My code for solving (see here on how to install z3py):

Code:

from z3 import *



key = BitVec('key', 64)

solve((key * key * key * key * key * key * key) == 0x90de757572b51cd3)

Output:

Code:

[key = 16721472531635646971]

0xE80E9AAC619831FB

Here is my solution based on solving it as an RSA problem:

key^7 = x (mod 2^64)
x^d = key (mod 2^64)

Where d is the private exponent, calculated by finding the multiplicative inverse of 7 modulo phi(2^64) = 2^63, which turns out to be 0x6db6db6db6db6db7.

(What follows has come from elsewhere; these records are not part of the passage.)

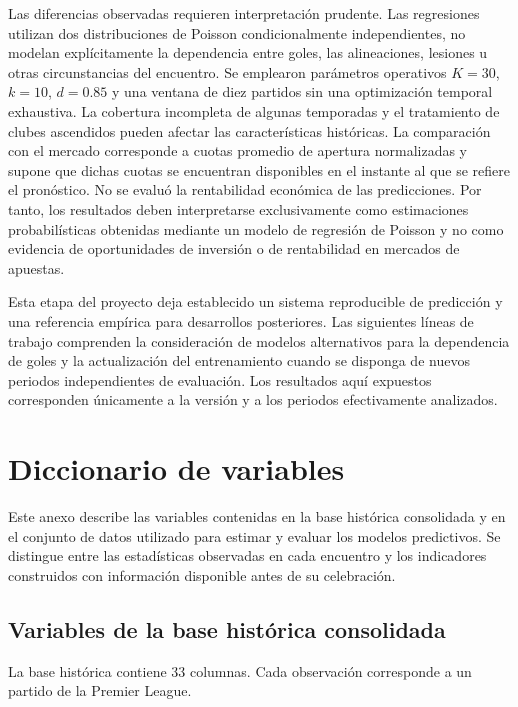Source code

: \documentclass[11pt,a4paper]{article}
\begin{document}
Las diferencias observadas requieren interpretación prudente. Las regresiones utilizan dos distribuciones de Poisson condicionalmente independientes, no modelan explícitamente la dependencia entre goles, las alineaciones, lesiones u otras circunstancias del encuentro. Se emplearon parámetros operativos $K=30$, $k=10$, $d=0.85$ y una ventana de diez partidos sin una optimización temporal exhaustiva. La cobertura incompleta de algunas temporadas y el tratamiento de clubes ascendidos pueden afectar las características históricas. La comparación con el mercado corresponde a cuotas promedio de apertura normalizadas y supone que dichas cuotas se encuentran disponibles en el instante al que se refiere el pronóstico. No se evaluó la rentabilidad económica de las predicciones. Por tanto, los resultados deben interpretarse exclusivamente como estimaciones probabilísticas obtenidas mediante un modelo de regresión de Poisson y no como evidencia de oportunidades de inversión o de rentabilidad en mercados de apuestas.

Esta etapa del proyecto deja establecido un sistema reproducible de predicción y una referencia empírica para desarrollos posteriores. Las siguientes líneas de trabajo comprenden la consideración de modelos alternativos para la dependencia de goles y la actualización del entrenamiento cuando se disponga de nuevos periodos independientes de evaluación. Los resultados aquí expuestos corresponden únicamente a la versión y a los periodos efectivamente analizados.


\newpage
\appendix
\section{Diccionario de variables}

Este anexo describe las variables contenidas en la base histórica
consolidada y en el conjunto de datos utilizado para estimar y
evaluar los modelos predictivos. Se distingue entre las estadísticas
observadas en cada encuentro y los indicadores construidos con
información disponible antes de su celebración.

\newcommand{\campo}[1]{\texttt{\detokenize{#1}}}

\subsection{Variables de la base histórica consolidada}

La base histórica \campo{E0_consolidado.csv} contiene
33 columnas. Cada observación corresponde a un partido de la
Premier League.
\end{document}

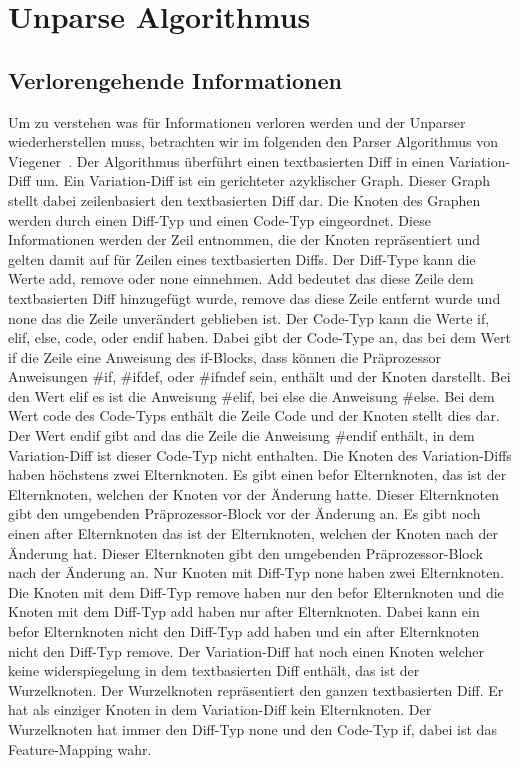 \chapter{Unparse Algorithmus}
\section{Verlorengehende Informationen}

Um zu verstehen was für Informationen verloren werden und der Unparser wiederherstellen muss, betrachten wir im folgenden den Parser Algorithmus von Viegener~\cite{Viegener21}. Der Algorithmus überführt einen textbasierten Diff in einen Variation-Diff um. Ein Variation-Diff ist ein gerichteter azyklischer Graph. Dieser Graph stellt dabei zeilenbasiert den textbasierten Diff dar. Die Knoten des Graphen werden durch einen Diff-Typ und einen Code-Typ eingeordnet. Diese Informationen werden der Zeil entnommen, die der Knoten repräsentiert und gelten damit auf für Zeilen eines textbasierten Diffs. Der Diff-Type kann die Werte add, remove oder none einnehmen. Add bedeutet das diese Zeile dem textbasierten Diff hinzugefügt wurde, remove das diese Zeile entfernt wurde und none das die Zeile unverändert geblieben ist. Der Code-Typ kann die Werte if, elif, else, code, oder endif haben. Dabei gibt der Code-Type an, das bei dem Wert if die Zeile eine Anweisung des if-Blocks, dass können die Präprozessor Anweisungen \#if, \#ifdef, oder \#ifndef sein, enthält und der Knoten darstellt. Bei den Wert elif es ist die Anweisung \#elif, bei else die Anweisung \#else. Bei dem Wert code des Code-Typs enthält die Zeile Code und der Knoten stellt dies dar. Der Wert endif gibt and das die Zeile die Anweisung \#endif enthält, in dem Variation-Diff ist dieser Code-Typ nicht enthalten. Die Knoten des Variation-Diffs haben höchstens zwei Elternknoten. Es gibt einen befor Elternknoten, das ist der Elternknoten, welchen der Knoten vor der Änderung hatte. Dieser Elternknoten gibt den umgebenden Präprozessor-Block vor der Änderung an. Es gibt noch einen after Elternknoten das ist der Elternknoten, welchen der Knoten nach der Änderung hat. Dieser Elternknoten gibt den umgebenden Präprozessor-Block nach der Änderung an. Nur Knoten mit Diff-Typ none haben zwei Elternknoten. Die Knoten mit dem Diff-Typ remove haben nur den befor Elternknoten und die Knoten mit dem Diff-Typ add haben nur after Elternknoten. Dabei kann ein befor Elternknoten nicht den Diff-Typ add haben und ein after Elternknoten nicht den Diff-Typ remove. Der Variation-Diff hat noch einen Knoten welcher keine widerspiegelung in dem textbasierten Diff enthält, das ist der Wurzelknoten. Der Wurzelknoten repräsentiert den ganzen textbasierten Diff. Er hat als einziger Knoten in dem Variation-Diff kein Elternknoten. Der Wurzelknoten hat immer den Diff-Typ none und den Code-Typ if, dabei ist das Feature-Mapping wahr.



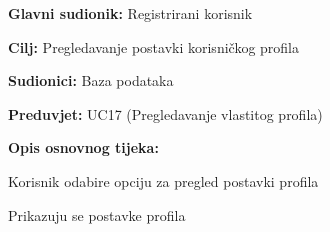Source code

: 					\noindent {}
					\begin{packed_item}
						
						\item \textbf{Glavni sudionik: }Registrirani korisnik
						\item \textbf{Cilj: }Pregledavanje postavki korisničkog profila
						\item \textbf{Sudionici: }Baza podataka
						\item \textbf{Preduvjet: }UC17 (Pregledavanje vlastitog profila)
						\item \textbf{Opis osnovnog tijeka:}
						
						\item[] \begin{packed_enum}
							\item Korisnik odabire opciju za pregled postavki profila
							\item Prikazuju se postavke profila
						\end{packed_enum}
					\end{packed_item}
										
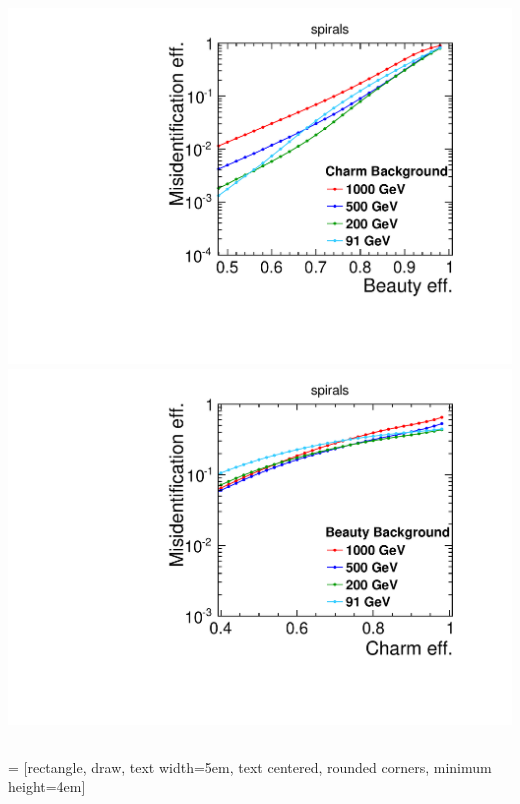 \begin{frame}
  \begin{columns}
    \centering
    \includegraphics[width=\textwidth]{figures/Global_energies_CLIC_SiD_spirals_Beauty_Charm_.pdf}
    \centering
    \includegraphics[width=\textwidth]{figures/Global_energies_CLIC_SiD_spirals_Charm_Beauty_.pdf}
  \end{columns}

\end{frame}


 = [rectangle, draw, text width=5em, text centered, rounded corners, minimum
height=4em]
\usetikzlibrary{backgrounds,fit,decorations.pathreplacing} 


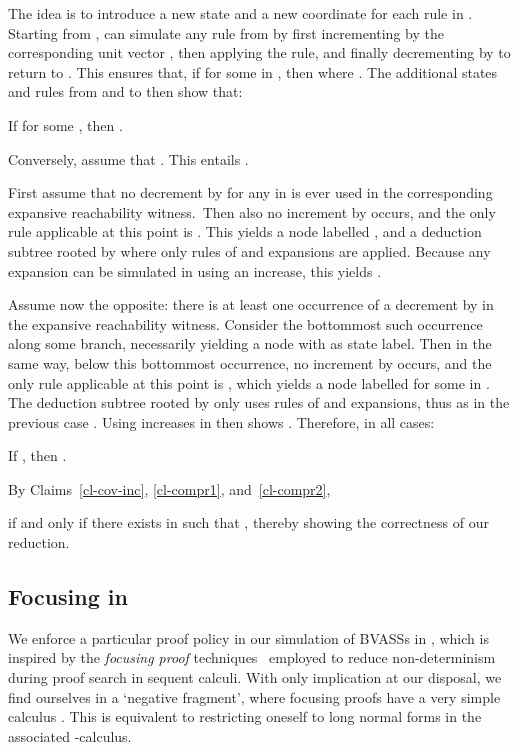 The idea is to introduce a new state  and a new coordinate
for each rule  in .  Starting from
,  can simulate any rule  from
 by first incrementing by the corresponding unit
vector , then applying the rule, and finally decrementing by
 to return to .  This ensures that, if
 for some  in
, then  where
.  The additional states and rules
from  and to  then show that:
\begin{claim}\label{cl-compr1}
  If  for some , then .
\end{claim}

Conversely, assume that .  This entails .

First assume that no decrement by  for any  in
 is ever used in the corresponding expansive
reachability witness.\ifshort\pagebreak\fi\ Then also no increment by
 occurs, and the only rule applicable at this point is
.  This yields a node 
labelled , and a deduction subtree rooted by  where
only rules of  and expansions are applied.  Because any
expansion can be simulated in  using an increase, this
yields .

Assume now the opposite: there is at least one occurrence of a
decrement by  in the expansive reachability witness.
Consider the bottommost such occurrence along some branch, necessarily
yielding a node with  as state label.  Then in the same
way, below this bottommost occurrence, no increment by 
occurs, and the only rule applicable at this point is
, which yields a node 
labelled  for some  in .  The deduction
subtree rooted by  only uses rules of  and expansions,
thus as in the previous case .
Using increases in  then shows .  Therefore, in all cases:
\begin{claim}\label{cl-compr2}
  If , then .
\end{claim}
By Claims~\ref{cl-cov-inc}, \ref{cl-compr1}, and~\ref{cl-compr2},

if and only if there exists  in  such that
, thereby showing the correctness of our
reduction.

\subsection{Focusing  in }\label{sub-focus}
We enforce a particular proof policy in our simulation of BVASSs in
, which is inspired by the \emph{focusing proof}
techniques~\citep{andreoli92} employed to reduce non-determinism
during proof search in sequent calculi.  With only implication at our
disposal, we find ourselves in a `negative fragment', where focusing
proofs have a very simple calculus .  This is equivalent to
restricting oneself to long normal forms in the associated
-calculus.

Raising the magic constant to this private exponent, and taking modulo 2^64, produces the seret key 0xe80e9aac619831fb, as found by Kerlingen, UniSoft, and mr.exodia.

Code:

#include <iostream>

#include <stdint.h>

 

uint64_t modexp(uint64_t a, uint64_t b) {

  uint64_t y = 1;

  uint64_t tmp = a;

  for (int i = 0; i < 64; ++i) {

    uint64_t mask = uint64_t(1) << i;

    if (b & mask) {

      y *= tmp;

    }

    tmp *= tmp;

  }

  return y;

}

 

int main() {

  uint64_t in = 0x90de757572b51cd3;

  uint64_t tmp = modexp(in, 0x6db6db6db6db6db7);

  uint64_t out = modexp(tmp, 7);

  if (in == out) {

    std::cout << "Success: " << std::hex << tmp << std::endl;

  } else {

    std::cout << "Error" << std::endl;

  }

  return 0;

}

Quote:

Originally Posted by dila (Post 105628)

Here is my solution based on solving it as an RSA problem:

key^7 = x (mod 2^64)
x^d = key (mod 2^64)

Code:

#include <iostream>

#include <stdint.h>

 

uint64_t modexp(uint64_t a, uint64_t b) {

  uint64_t y = 1;

  uint64_t tmp = a;

  for (int i = 0; i < 64; ++i) {

    uint64_t mask = uint64_t(1) << i;

    if (b & mask) {

      y *= tmp;

    }

    tmp *= tmp;

  }

  return y;

}

 

int main() {

  uint64_t in = 0x90de757572b51cd3;

  uint64_t tmp = modexp(in, 0x6db6db6db6db6db7);

  uint64_t out = modexp(tmp, 7);

  if (in == out) {

    std::cout << "Success: " << std::hex << tmp << std::endl;

  } else {

    std::cout << "Error" << std::endl;

  }

  return 0;

}

An enhanced version of modexp function

Code:

uint64_t modexp(uint64_t a, uint64_t b)

{

        uint64_t y = 1;

        uint64_t tmp = a;

        while( b )

        {

                if( b & 1 )

                        y *= tmp;

                tmp *= tmp;

                b >>= 1;

        }

        return y;

}

Quote:

Originally Posted by mr.exodia (Post 105626)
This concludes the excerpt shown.